And then when it comes to—so one thing I noticed across actually, was that garlic is not used in restaurant-style hummus. And I’m like, why does everyone assume that you need to put garlic in? Like, hummus in restaurants does not taste garlicky, but it’s just, we’re so used to putting garlic in everything that we cook. So garlic, I never experimented with it.

But then, do I put citric acid or lemon juice? So citric acid is, if you’re not familiar with it, its lemon salt. It sounds super scientific, but it’s lemon in the form of salt, and what it does is that it actually helps preserve the hummus. If you’re keeping it in your fridge for more than a day, it doesn’t go bad, like lemon juice would and somehow it was like much..

Arva: That’s fascinating! Okay, because I have citric acid, I just call it lemon salt like you mentioned, in my pantry. And I just got it on a whim thinking that it sounded really cool and I was definitely going to use this, but it’s really strong.

Lynn: Yeah.

Arva: So you can’t just sprinkle it over things, it’s a burst of flavor, but this is so great to know that you can use this.

Lynn: Yeah, when I don’t feel like cutting a lemon wedge and choosing lemon over something, I just take mine, cause I have citric acid in the shaker. So I just sprinkle a bit of citric acid and then it feels like you squeezed some lemon juice over it and that’s perfect.

So that was part of the reason why I stick to citric acid versus lemon juice. It’s just a lot easier to manage. So as you were saying, it’s super intense. So I think in my whole hummus, I used one spoon of citric acid. And then I said that you can replace it with lemon juice, but then people would replace it one to one. So, they would just have one spoon of lemon juice instead of the citric acid and that’s not enough.

So I had all of these people sending me different messages: “I did it, but it wasn’t lemony enough, so what would you do?” So that also helped a lot in making the process simpler. Cause every time I would get questions about the process, it would make it simpler for me.

Arva: Crowd testing a recipe!

Lynn: Exactly. So these were, I’m thinking if there were more, I think that was pretty much.

Arva: Cumin, I think I remember seeing it on the chart, now.

Lynn: Yes, yes, yes, cumin.

So with cumin or without cumin? I think I went without cumin, at the end. You can add cumin on top. I mean, it would taste great with it, but you don’t need to add it inside.

And that was it. So the two constants were ice cubes, I think the one constant, was ice cubes actually. And then I decided, so I had all of these variables and then I’m like, let me just try it with dried chickpeas, because that’s what I saw online, that all the restaurants use.

And then once I have that recipe figured out, I’ll see if it works as well with canned chickpeas. Which, it does. It’s a lot faster. It takes 20 minutes to boil canned chickpeas. You just take them out of the can instead of soaking them overnight and then boiling them for three, four hours, but it doesn’t taste the same. It’s like a quick way to do it, but it doesn’t taste the same.

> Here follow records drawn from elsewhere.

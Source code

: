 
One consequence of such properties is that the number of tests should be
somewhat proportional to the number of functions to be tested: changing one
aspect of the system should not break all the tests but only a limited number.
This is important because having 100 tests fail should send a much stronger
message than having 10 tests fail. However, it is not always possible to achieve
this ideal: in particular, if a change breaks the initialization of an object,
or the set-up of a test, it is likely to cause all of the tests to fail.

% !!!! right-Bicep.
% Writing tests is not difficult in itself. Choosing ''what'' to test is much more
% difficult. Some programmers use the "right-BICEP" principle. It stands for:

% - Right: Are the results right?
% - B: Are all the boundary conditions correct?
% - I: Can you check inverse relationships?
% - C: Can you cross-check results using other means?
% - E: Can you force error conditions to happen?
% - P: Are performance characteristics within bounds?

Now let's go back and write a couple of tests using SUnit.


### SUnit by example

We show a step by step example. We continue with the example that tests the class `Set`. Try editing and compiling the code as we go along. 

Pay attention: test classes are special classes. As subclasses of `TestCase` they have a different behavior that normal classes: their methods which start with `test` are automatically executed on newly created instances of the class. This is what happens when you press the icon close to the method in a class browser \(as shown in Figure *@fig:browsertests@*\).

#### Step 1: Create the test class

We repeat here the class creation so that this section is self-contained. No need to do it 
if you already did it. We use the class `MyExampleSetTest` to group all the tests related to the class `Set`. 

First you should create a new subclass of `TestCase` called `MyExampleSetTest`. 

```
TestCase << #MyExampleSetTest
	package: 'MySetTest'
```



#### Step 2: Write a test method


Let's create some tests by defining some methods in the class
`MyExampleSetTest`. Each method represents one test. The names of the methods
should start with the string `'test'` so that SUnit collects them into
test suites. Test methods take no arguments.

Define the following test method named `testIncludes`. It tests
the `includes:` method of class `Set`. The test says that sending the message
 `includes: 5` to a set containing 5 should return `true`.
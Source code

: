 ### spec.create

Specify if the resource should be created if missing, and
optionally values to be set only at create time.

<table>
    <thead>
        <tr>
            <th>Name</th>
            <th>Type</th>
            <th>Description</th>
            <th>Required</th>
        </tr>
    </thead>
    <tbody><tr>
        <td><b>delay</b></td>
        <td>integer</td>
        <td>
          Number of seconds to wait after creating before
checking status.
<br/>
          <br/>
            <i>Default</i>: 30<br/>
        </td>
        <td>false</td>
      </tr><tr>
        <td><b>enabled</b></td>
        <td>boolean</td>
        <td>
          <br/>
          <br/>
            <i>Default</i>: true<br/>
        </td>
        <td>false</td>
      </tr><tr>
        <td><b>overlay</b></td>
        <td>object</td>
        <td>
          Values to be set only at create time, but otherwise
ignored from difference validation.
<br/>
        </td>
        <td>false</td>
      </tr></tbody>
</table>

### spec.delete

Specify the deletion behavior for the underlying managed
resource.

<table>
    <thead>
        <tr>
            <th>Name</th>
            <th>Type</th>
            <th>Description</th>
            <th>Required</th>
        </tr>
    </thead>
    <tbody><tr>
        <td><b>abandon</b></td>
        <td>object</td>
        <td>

Arva: Okay. So if you don’t have three days to spend..

Lynn: Exactly.

Arva: ..that’s your go to. Okay. Well, I mean, for something that looks so deceptively simple..

Lynn: Right? Exactly.

Arva: ..there’s just so many variables and I’m really happy, that you..

Lynn: I forgot one extra variable was the brands, so the tahini brand, the chickpeas brand.

And sometimes, I wouldn’t know why when I was boiling the chickpeas for three hours, sometimes they were okay, sometimes they were undercooked, sometimes they were over cooked, sometimes they would turn brown.

And then actually, what was great is, because I was posting all of this on instagram. I have a few chefs who follow me and they were super nice because they were super helpful. They’re like maybe your chickpeas brand is not really good. Try to change this with this.

So they would give me a lot of tips, but what was happening was that it was the first week of quarantine; first, second, third week. And I don’t know if you remember, but ordering something online would take you, like a week to 10 days.

You want a specific brand, it’s not necessarily available or you think it’s available and then a week later they’re like, this is out of stock. So also controlling these variables was kind of out of control. I couldn’t really be like, no, this is the only brand that I want, but that made a huge difference in the output.

Arva: Wow! Okay, so I was gonna say that I’m really happy that you started off with the first variable being the chickpeas and I’m going to use that as an opportunity to just voice something that I feel super strongly about—and I know we discussed this when we were prepping for the podcast—which is, I mean, I know that hummus is now part of the global culinary lexicon, but I just want to put this thought out there in the world, that, if it doesn’t contain chickpeas, it cannot be a hummus.

Lynn: Exactly.

Arva: Is that a fair statement?

Lynn: It’s very fair. Yeah. I mean, hummus means chickpeas and then the spread is called hummus-bil-tahina, which is hummus with the tahini. So if it’s just a spread, then it’s not hummus.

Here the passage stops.